The other hosted ES services rely primarily on the obfuscation of index names and nothing else. IndexDepot also allows you to add basic authentication if you wish, but generally a long index name is sufficient.

The problem is that you need to block server admin API stuff (creating new indexes), but allow operations on indexes themselves.

This is what I've been doing on my servers:

  • add an iptables rule to drop incoming traffic on 9200 (ES)
  • use a rewrite rule to proxy only to index URLs, thereby just exposing the API for individual indexes, not for creating new indexes and seeing the server config
  • using IP restriction, falling back to basic auth, on another proxypass through to the API for managing the instance

What this gives me is a locked down ES instance whereby one can only create new indexes (and see server config) with authentication.

Give the extension a try.

I will!

The other hosted ES services

If there are ES hosted services, why would we want to setup an Symphony specific host? Is there some extra stuff we can offer that the other services can't?

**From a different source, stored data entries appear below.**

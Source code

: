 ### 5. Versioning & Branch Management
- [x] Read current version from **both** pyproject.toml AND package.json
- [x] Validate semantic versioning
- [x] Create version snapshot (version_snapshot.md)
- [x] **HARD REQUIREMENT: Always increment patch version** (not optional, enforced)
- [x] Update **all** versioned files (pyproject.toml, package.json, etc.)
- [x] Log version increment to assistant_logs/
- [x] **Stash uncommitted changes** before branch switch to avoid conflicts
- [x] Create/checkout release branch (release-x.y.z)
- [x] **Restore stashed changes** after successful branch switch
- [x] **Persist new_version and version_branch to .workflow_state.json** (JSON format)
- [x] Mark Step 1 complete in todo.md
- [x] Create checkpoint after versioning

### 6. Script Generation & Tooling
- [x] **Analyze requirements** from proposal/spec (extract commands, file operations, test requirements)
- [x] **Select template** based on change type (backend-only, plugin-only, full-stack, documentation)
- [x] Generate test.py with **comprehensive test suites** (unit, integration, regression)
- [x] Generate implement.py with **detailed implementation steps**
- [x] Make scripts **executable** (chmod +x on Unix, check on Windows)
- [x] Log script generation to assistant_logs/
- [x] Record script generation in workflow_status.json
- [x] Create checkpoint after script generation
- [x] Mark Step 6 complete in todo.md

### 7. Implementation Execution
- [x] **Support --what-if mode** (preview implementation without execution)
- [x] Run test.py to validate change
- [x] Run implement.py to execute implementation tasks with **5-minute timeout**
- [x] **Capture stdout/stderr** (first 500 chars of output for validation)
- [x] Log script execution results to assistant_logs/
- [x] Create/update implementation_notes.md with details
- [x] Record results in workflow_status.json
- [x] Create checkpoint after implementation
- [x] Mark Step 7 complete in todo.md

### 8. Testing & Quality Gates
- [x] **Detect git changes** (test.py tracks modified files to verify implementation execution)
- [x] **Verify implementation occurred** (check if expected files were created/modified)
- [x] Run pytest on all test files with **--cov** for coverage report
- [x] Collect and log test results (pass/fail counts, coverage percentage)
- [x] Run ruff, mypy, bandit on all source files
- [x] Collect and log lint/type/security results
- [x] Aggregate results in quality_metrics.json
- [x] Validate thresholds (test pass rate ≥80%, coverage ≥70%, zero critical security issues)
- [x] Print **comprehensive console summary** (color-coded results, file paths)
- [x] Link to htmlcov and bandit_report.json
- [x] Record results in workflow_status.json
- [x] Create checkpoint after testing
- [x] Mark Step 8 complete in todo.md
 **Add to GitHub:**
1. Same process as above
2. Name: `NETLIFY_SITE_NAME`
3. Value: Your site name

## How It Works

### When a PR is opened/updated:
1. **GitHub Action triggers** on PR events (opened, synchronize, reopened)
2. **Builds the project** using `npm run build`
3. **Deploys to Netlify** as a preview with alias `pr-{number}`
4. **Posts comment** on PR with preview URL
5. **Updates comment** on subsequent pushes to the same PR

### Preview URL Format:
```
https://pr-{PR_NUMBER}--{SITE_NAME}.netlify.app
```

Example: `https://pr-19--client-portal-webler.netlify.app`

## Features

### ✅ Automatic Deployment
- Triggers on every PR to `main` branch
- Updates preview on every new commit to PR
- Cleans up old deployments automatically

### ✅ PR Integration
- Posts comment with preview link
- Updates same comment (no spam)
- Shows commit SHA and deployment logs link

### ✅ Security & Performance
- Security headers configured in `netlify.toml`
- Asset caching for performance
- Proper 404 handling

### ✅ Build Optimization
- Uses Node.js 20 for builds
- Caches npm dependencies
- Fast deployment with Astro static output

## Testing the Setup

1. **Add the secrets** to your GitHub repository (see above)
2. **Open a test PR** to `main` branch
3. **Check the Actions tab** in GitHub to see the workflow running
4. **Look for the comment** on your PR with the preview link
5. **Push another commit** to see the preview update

This is what I've been doing on my servers [...] What this gives me is a locked down ES instance

So if I understand correctly you have multiple ES instances running, which are all locked down for their specific use. Setting up the same lock down on a consolidated server is more work and less secure. What is the reason to consider this (other than saving costs)?

If there are ES hosted services, why would we want to setup an Symphony specific host

Cost. The cheapest seems to be $15/m for one single index. Which seems rather high to me.

This is what I've been doing on my servers...

Oh sorry, that was ambiguous. I have several ES servers for different projects/clients/networks (i.e. clients wanting to use their own servers). But I have been using this same configuration on each instance I set up, to lock it down. Each of these instances can, and do, serve multiple indexes.

What I am seeing for this service is a single ES instance locked down as I describe. Each new customer gets a new index on the instance. The locked down simply prevents the "root level" ES API being exposed without authentication.

Maybe we should have a chat on IM or similar to discuss how this might work?

Maybe we should have a chat on IM or similar to discuss how this might work?

Sure, let's start with e-mail (I believe you already have my address) and see how it goes from there. Maybe we can do a PoC and see if we can pull this off somehow :)

This looks very interesting - would definitely be interested to pool in :)

Especially as I start to put more into the Search Features. And considering most of the sites are work on are either small or else, handled by an external provider who doesn't like us to mess around with the set-up something like this would be great.

I'd be interested in this as well probably, depending on cost.

probably, depending on cost

What do you think it is worth?

Hmmm, hard question, isn't it? Depends a bit whether it's a site I'm building for myself, or for my company. My first thought was to use this on BoxedUpFun, my personal site about board games. The search capability really needs to be beefed up there. However, we make like no money on it right now (but also don't have a ton of traffic yet) whereas for my company the cost isn't as big of a deal, as long as we know about it up front on a project.

I guess I'd say somewhere around 5-10 bucks a month? That's pretty similar to what I pay for shared hosting right now...

This looks very interesting - would definitely be interested to pool in :)

I agree. I would love to know what the latest is on this.

The latest news is that may, june and july were busy months :) @Nickdunn: as soon as you return from your road trip we should look into this again!

I just setup ES on my Digital Ocean droplet and it was painless. Their SSDs and RAM configs have the bandwidth to support ES.